Recently, a significant amount of work has explored how sources of supervision beyond manual annotation can be used to learn useful representations of images. In general, collecting manual annotations for millions, or perhaps billions, of images is prohibitively expensive. As Doersch summarizes [doersch2016supervision], “The idea is that, given the right task, the computer can learn on its own to represent useful semantic properties of the visual world.” Such learning tasks are often referred to as pretext tasks; they serve as an intermediary target for learning the intended representation. For example, Doersch et al. [doersch2015unsupervised] show how spatial context can be used as a supervisory signal in order to learn a visual representation for object discovery. Similarly, Pathak et al. [pathak2016context] use context-based pixel prediction for pre-training a representation for classification, detection, and segmentation tasks. We extend this line of work by using time and location context to learn useful features from a large corpus of imagery.

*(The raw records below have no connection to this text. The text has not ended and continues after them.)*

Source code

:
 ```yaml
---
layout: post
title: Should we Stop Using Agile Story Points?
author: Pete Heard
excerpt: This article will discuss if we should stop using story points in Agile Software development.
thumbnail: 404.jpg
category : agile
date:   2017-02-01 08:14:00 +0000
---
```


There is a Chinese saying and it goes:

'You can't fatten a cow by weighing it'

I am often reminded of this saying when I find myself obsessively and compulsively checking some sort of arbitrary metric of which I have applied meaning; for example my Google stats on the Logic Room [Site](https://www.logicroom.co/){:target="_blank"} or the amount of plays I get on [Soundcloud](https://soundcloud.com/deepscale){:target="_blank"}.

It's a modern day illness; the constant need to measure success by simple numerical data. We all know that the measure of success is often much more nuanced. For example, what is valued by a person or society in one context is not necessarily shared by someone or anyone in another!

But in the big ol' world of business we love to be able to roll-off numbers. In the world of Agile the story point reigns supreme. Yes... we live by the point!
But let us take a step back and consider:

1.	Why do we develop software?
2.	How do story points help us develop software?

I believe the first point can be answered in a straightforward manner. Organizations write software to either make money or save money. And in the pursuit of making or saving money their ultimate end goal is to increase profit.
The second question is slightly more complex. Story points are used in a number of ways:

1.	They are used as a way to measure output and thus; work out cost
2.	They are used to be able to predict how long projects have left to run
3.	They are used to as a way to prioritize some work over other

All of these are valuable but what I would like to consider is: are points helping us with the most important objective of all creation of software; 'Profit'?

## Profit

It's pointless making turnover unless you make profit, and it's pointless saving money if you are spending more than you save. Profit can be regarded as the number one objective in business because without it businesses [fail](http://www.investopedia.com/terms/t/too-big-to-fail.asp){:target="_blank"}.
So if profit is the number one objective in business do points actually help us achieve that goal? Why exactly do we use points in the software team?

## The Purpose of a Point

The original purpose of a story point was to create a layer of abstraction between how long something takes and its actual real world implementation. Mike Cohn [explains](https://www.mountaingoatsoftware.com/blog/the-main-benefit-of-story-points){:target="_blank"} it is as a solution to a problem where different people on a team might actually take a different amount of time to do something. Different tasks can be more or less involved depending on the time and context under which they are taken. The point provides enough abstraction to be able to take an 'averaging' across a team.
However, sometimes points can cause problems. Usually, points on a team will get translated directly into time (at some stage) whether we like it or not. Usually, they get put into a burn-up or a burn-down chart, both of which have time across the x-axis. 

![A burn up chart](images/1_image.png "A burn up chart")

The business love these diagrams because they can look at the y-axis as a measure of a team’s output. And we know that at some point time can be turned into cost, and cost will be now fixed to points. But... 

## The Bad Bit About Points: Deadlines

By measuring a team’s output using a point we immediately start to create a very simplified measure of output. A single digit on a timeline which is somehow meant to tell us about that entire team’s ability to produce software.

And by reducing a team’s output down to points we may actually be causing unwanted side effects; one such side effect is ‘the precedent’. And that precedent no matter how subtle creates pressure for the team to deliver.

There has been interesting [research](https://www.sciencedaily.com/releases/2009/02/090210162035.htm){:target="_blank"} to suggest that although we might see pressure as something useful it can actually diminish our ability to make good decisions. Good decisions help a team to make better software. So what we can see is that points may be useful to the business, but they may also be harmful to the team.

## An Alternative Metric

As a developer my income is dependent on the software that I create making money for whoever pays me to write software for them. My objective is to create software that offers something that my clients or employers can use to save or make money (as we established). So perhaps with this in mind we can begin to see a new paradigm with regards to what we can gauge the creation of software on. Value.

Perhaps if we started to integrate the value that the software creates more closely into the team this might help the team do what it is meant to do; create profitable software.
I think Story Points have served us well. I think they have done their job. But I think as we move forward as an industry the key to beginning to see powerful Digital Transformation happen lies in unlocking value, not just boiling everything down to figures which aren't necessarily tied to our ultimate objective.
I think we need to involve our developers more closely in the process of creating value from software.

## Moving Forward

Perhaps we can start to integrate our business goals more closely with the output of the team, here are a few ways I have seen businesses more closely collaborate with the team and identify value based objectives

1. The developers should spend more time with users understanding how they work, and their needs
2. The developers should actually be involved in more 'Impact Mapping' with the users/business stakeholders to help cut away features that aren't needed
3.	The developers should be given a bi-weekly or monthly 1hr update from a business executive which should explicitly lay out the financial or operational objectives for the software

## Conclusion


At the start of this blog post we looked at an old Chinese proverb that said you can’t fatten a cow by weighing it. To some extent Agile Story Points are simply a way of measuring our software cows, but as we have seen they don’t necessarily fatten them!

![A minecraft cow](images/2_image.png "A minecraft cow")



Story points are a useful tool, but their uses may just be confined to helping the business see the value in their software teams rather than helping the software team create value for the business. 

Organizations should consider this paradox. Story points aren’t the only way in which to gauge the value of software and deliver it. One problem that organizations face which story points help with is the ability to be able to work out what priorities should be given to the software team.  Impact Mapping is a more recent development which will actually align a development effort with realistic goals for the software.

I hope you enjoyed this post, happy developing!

Our work makes the following visual assumptions about the world. First, that photographs provide a direct source of context regarding the conditions under which they were captured. For example, the time of day that an image is captured is directly related to the brightness of the image (i.e., light to dark), season can indicate the expected weather conditions or how people are dressed, and location can provide evidence about anticipated styles, such as architecture. Second, these context signals are hard to extract from an image, are potentially noisy (e.g., snow in early Summer), and can be indicated by multiple sources (e.g., snow on the ground, people wearing heavy coats). These assumptions motivate our method which integrates image appearance, time, and location, the latter of which are typically recorded automatically by the imaging device.

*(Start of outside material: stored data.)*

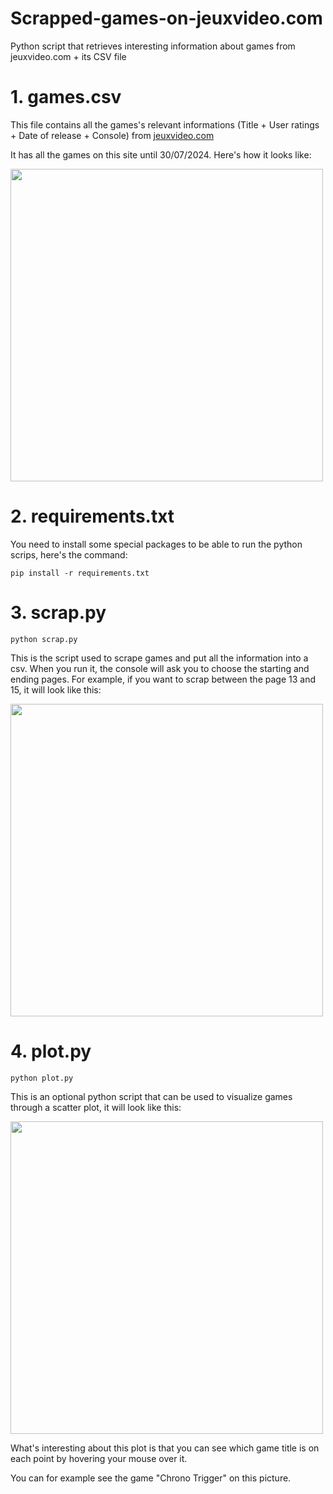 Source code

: # Scrapped-games-on-jeuxvideo.com
Python script that retrieves interesting information about games from jeuxvideo.com + its CSV file

# 1. games.csv
This file contains all the games's relevant informations (Title + User ratings + Date of release + Console) from [jeuxvideo.com](https://www.jeuxvideo.com/tous-les-jeux/)

It has all the games on this site until 30/07/2024. Here's how it looks like:

<img src="https://github.com/user-attachments/assets/fece0a0f-c55a-44fd-8fff-f684b909bd09" width="500" />

# 2. requirements.txt
You need to install some special packages to be able to run the python scrips, here's the command:
```
pip install -r requirements.txt
```

# 3. scrap.py
```
python scrap.py
```
This is the script used to scrape games and put all the information into a csv.
When you run it, the console will ask you to choose the starting and ending pages.
For example, if you want to scrap between the page 13 and 15, it will look like this:

<img src="https://github.com/user-attachments/assets/092f5152-98e7-4c9a-8ac2-3b4bba73c46c" width="500" />

# 4. plot.py
```
python plot.py
```
This is an optional python script that can be used to visualize games through a scatter plot, it will look like this:

<img src="https://github.com/user-attachments/assets/f0cf704d-9b6c-4621-baea-2b4f335521fc" width="500" />

What's interesting about this plot is that you can see which game title is on each point by hovering your mouse over it.

You can for example see the game "Chrono Trigger" on this picture.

In our approach, we explicitly model the relationship between the image, its geographic location, and the time of capture. We propose a novel convolutional neural network architecture that implicitly learns how to extract geo-temporal features from the imagery by optimizing for a set of location and time estimation tasks. Specifically, we structure our network to jointly learn feature representations for three related spaces: images, time, and location. To accomplish this, each representation, or combination of representations, is used to predict held out information. For example, the image representation and location representation (or the combination of both) are used to learn to predict when an image was captured. In total, three representations are learned using four classification tasks. We optimize all representations and tasks simultaneously, in an end-to-end fashion.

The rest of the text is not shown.